The primary dependent variables were the total number of trials to criterion, the number of errors committed, and the number of omitted trials to acquisition during the SD and SDR tasks. Response and pellet-retrieval latencies were also recorded. Perseverative errors were calculated for the SDR task, defined as responses on the stimulus that had been reinforced in the SD phase (A−). Incorrect responses on the stimulus that had not been reinforced in the SD phase (C−) were termed seeking errors. Multiple linear regressions were used to assess the relationship between E2 and P4 concentrations when acquisition occurred and the dependent variables of the reversal-learning task (i.e., total trials, errors, perseverative errors and omissions). Two-way ANOVAs were conducted using phase of cycle (EF, LF, EL, LL) and task phase (SD, SDR) as factors. Significant main effects were followed by post-hoc Fishers LSD tests. Multiple Pearson correlations were used to assess the relationship between mean E2 and P4 concentrations for the phase when acquisition occurred and the dependent variables of the reversal learning task (i.e., total trials, errors, perseverative errors and omissions). Because the data were not normally distributed, distributions were normalized with a square-root transformation to better comply with the assumptions of parametric analysis (Roberts et al., 1988; Wright et al., 2013). In all cases, differences were considered statistically significant at p < 0.05.

SD/SDR task: Maintenance of performance

Once all monkeys acquired the SD/SDR task, they were tested once each week for three months. On the other days of the week animals responded on the DMS task or no cognitive testing occurred. Shapes were presented in non-overlapping sets of three; the set of shapes used during each testing session was randomly selected from the “CAMCOG 0” list associated with the CANTAB system and was not re-used throughout this experiment. Task completion criteria were identical to those described above. Two monkeys stopped cycling regularly and two others were moved to another study, therefore the number of animals that completed testing for all three months decreased to 10 monkeys. For this experiment, each monkey was tested at each of the four phases of the cycle (EF, LF, EL, LL). Blood samples were not collected during this maintenance portion of the task. The within-subject variability in sex hormone concentrations month-to-month in premenopausal subjects was not expected to be high considering previous investigations in women (Gann et al., 2001; Chatterton et al., 2005). Consistent with these reports, prior sampling of hormone concentrations in a subset of monkeys across 3 months did not significantly differ month-to-month (data not shown). Dependent variables included the total number of trials to criterion, the number of errors committed and the number of omitted trials to acquisition during the SD and SDR tasks. Three-way ANOVAs were conducted using cycle phase (EF, LF, EL, LL), stage of task (SD, SDR), and month as factors; significant main effects were followed by post-hoc Fishers LSD tests.

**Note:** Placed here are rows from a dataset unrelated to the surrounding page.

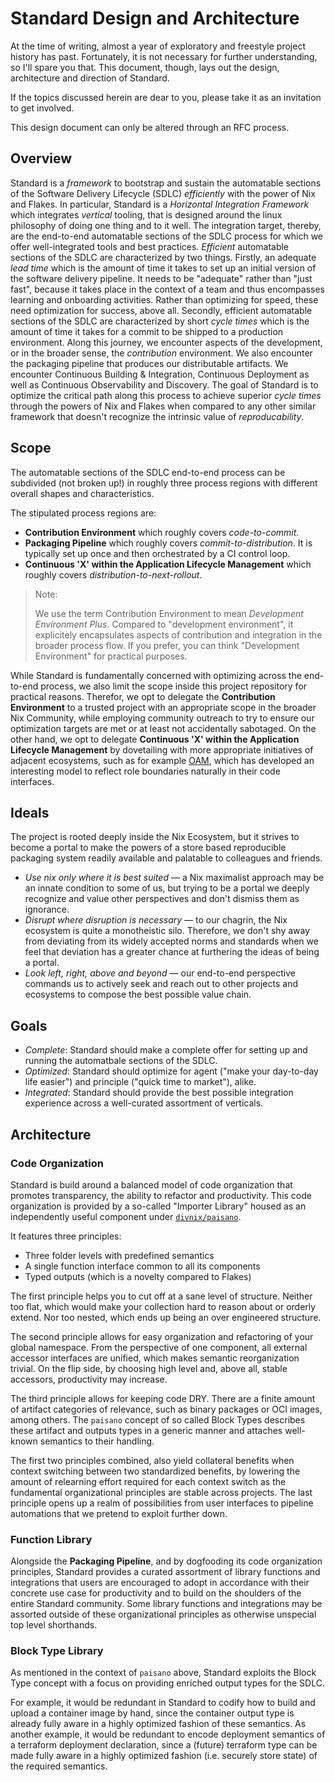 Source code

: # Standard Design and Architecture

At the time of writing, almost a year of exploratory and freestyle project history has past.
Fortunately, it is not necessary for further understanding, so I'll spare you that.
This document, though, lays out the design, architecture and direction of Standard.

If the topics discussed herein are dear to you, please take it as an invitation to get involved.

This design document can only be altered through an RFC process.

## Overview

Standard is a _framework_ to bootstrap and sustain the automatable sections of the Software Delivery Lifecycle (SDLC) _efficiently_ with the power of Nix and Flakes.
In particular, Standard is a _Horizontal Integration Framework_ which integrates _vertical_ tooling, that is designed around the linux philosophy of doing one thing and to it well.
The integration target, thereby, are the end-to-end automatable sections of the SDLC process for which we offer well-integrated tools and best practices.
_Efficient_ automatable sections of the SDLC are characterized by two things.
Firstly, an adequate _lead time_ which is the amount of time it takes to set up an initial version of the software delivery pipeline.
It needs to be "adequate" rather than "just fast", because it takes place in the context of a team and thus encompasses learning and onboarding activities.
Rather than optimizing for speed, these need optimization for success, above all.
Secondly, efficient automatable sections of the SDLC are characterized by short _cycle times_ which is the amount of time it takes for a commit to be shipped to a production environment.
Along this journey, we encounter aspects of the development, or in the broader sense, the _contribution_ environment.
We also encounter the packaging pipeline that produces our distributable artifacts.
We encounter Continuous Building & Integration, Continuous Deployment as well as Continuous Observability and Discovery.
The goal of Standard is to optimize the critical path along this process to achieve superior _cycle times_ through the powers of Nix and Flakes when compared to any other similar framework that doesn't recognize the intrinsic value of _reproducability_.

## Scope

The automatable sections of the SDLC end-to-end process can be subdivided (not broken up!) in roughly three process regions with different overall shapes and characteristics.

The stipulated process regions are:

- **Contribution Environment** which roughly covers _code-to-commit_.
- **Packaging Pipeline** which roughly covers _commit-to-distribution_. It is typically set up once and then orchestrated by a CI control loop.
- **Continuous 'X' within the Application Lifecycle Management** which roughly covers _distribution-to-next-rollout_.

> Note:
>
> We use the term Contribution Environment to mean _Development Environment Plus_.
> Compared to "development environment", it explicitely encapsulates aspects of contribution and integration in the broader process flow.
> If you prefer, you can think "Development Environment" for practical purposes.

While Standard is fundamentally concerned with optimizing across the end-to-end process, we also limit the scope inside this project repository for practical reasons.
Therefor, we opt to delegate the **Contribution Environment** to a trusted project with an appropriate scope in the broader Nix Community, while employing community outreach to try to ensure our optimization targets are met or at least not accidentally sabotaged.
On the other hand, we opt to delegate **Continuous 'X' within the Application Lifecycle Management** by dovetailing with more appropriate initiatives of adjacent ecosystems, such as for example [OAM](https://OAM.dev), which has developed an interesting model to reflect role boundaries naturally in their code interfaces.

## Ideals

The project is rooted deeply inside the Nix Ecosystem, but it strives to become a portal to make the powers of a store based reproducible packaging system readily available and palatable to colleagues and friends.

- _Use nix only where it is best suited_ &mdash; a Nix maximalist approach may be an innate condition to some of us, but trying to be a portal we deeply recognize and value other perspectives and don't dismiss them as ignorance.
- _Disrupt where disruption is necessary_ &mdash; to our chagrin, the Nix ecosystem is quite a monotheistic silo. Therefore, we don't shy away from deviating from its widely accepted norms and standards when we feel that deviation has a greater chance at furthering the ideas of being a portal.
- _Look left, right, above and beyond_ &mdash; our end-to-end perspective commands us to actively seek and reach out to other projects and ecosystems to compose the best possible value chain.

## Goals

- _Complete_: Standard should make a complete offer for setting up and running the automatbale sections of the SDLC.
- _Optimized_: Standard should optimize for agent ("make your day-to-day life easier") and principle ("quick time to market"), alike.
- _Integrated_: Standard should provide the best possible integration experience across a well-curated assortment of verticals.

## Architecture

### Code Organization

Standard is build around a balanced model of code organization that promotes transparency, the ability to refactor and productivity.
This code organization is provided by a so-called "Importer Library" housed as an independently useful component under [`divnix/paisano`](https://github.com/divnix/paisano).

It features three principles:

- Three folder levels with predefined semantics
- A single function interface common to all its components
- Typed outputs (which is a novelty compared to Flakes)

The first principle helps you to cut off at a sane level of structure.
Neither too flat, which would make your collection hard to reason about or orderly extend.
Nor too nested, which ends up being an over engineered structure.

The second principle allows for easy organization and refactoring of your global namespace.
From the perspective of one component, all external accessor interfaces are unified, which makes semantic reorganization trivial.
On the flip side, by choosing high level and, above all, stable accessors, productivity may increase.

The third principle allows for keeping code DRY.
There are a finite amount of artifact categories of relevance, such as binary packages or OCI images, among others.
The `paisano` concept of so called Block Types describes these artifact and outputs types in a generic manner and attaches well-known semantics to their handling.

The first two principles combined, also yield collateral benefits when context switching between two standardized benefits, by lowering the amount of relearning effort required for each context switch as the fundamental organizational principles are stable across projects.
The last principle opens up a realm of possibilities from user interfaces to pipeline automations that we pretend to exploit further down.

### Function Library

Alongside the **Packaging Pipeline**, and by dogfooding its code organization principles, Standard provides a curated assortment of library functions and integrations that users are encouraged to adopt in accordance with their concrete use case for productivity and to build on the shoulders of the entire Standard community.
Some library functions and integrations may be assorted outside of these organizational principles as otherwise unspecial top level shorthands.

### Block Type Library

As mentioned in the context of `paisano` above, Standard exploits the Block Type concept with a focus on providing enriched output types for the SDLC.

For example, it would be redundant in Standard to codify how to build and upload a container image by hand, since the container output type is already fully aware in a highly optimized fashion of these semantics.
As another example, it would be redundant to encode deployment semantics of a terraform deployment declaration, since a (future) terraform type can be made fully aware in a highly optimized fashion (i.e. securely store state) of the required semantics.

Experiment 2. Effects of menstrual cycle phase on DMS performance

In this task, a target image appeared on the screen and, following a response on the target, three images appeared after a 0 or 1 second delay. A response on the previously displayed image resulted in delivery of a 190-mg food pellet. A response on either of the other two images resulted in a 10-second time out and no pellet delivery. Once percent accuracy reached 80% for 3 consecutive days with this short delay, trials with gradually higher delays were included. Delay values were adjusted until task performance met predetermined criteria: short delay, >78% accuracy; middle delay, 55%–78% accuracy; long delay <55% accuracy (see Table 1 for short-, medium- and long-delay values for each monkey). Delays were randomly presented throughout each session so that there were ~27 trials per delay per session. DMS performance was deemed stable when accuracy at each delay length remained within these accuracy ranges for 5 consecutive days. Eleven of the 14 monkeys included in the analysis reached stability within 3 months of training initiation; three monkeys did not reach the stability criteria within 6 months and were therefore not included in statistical analysis (see Table 1). Once stability was reached, monkeys continued on the task at their individualized short-, medium- and long-delay values for a minimum of 3 days per menstrual cycle phase (i.e., EF, LF, EL, LL).

Data Analysis

The primary dependent variables were percent accuracy at each delay length, response latencies for target and match phases and pellet retrieval latencies. To compare baseline delay-effect curves between phases of the menstrual cycle a two-way repeated measures ANOVA with phase of cycle (EF, LF, EL, LL) and delay (short, medium, long) as factors was conducted. Significant main effects were followed by post-hoc comparisons using Fisher’s LSD tests.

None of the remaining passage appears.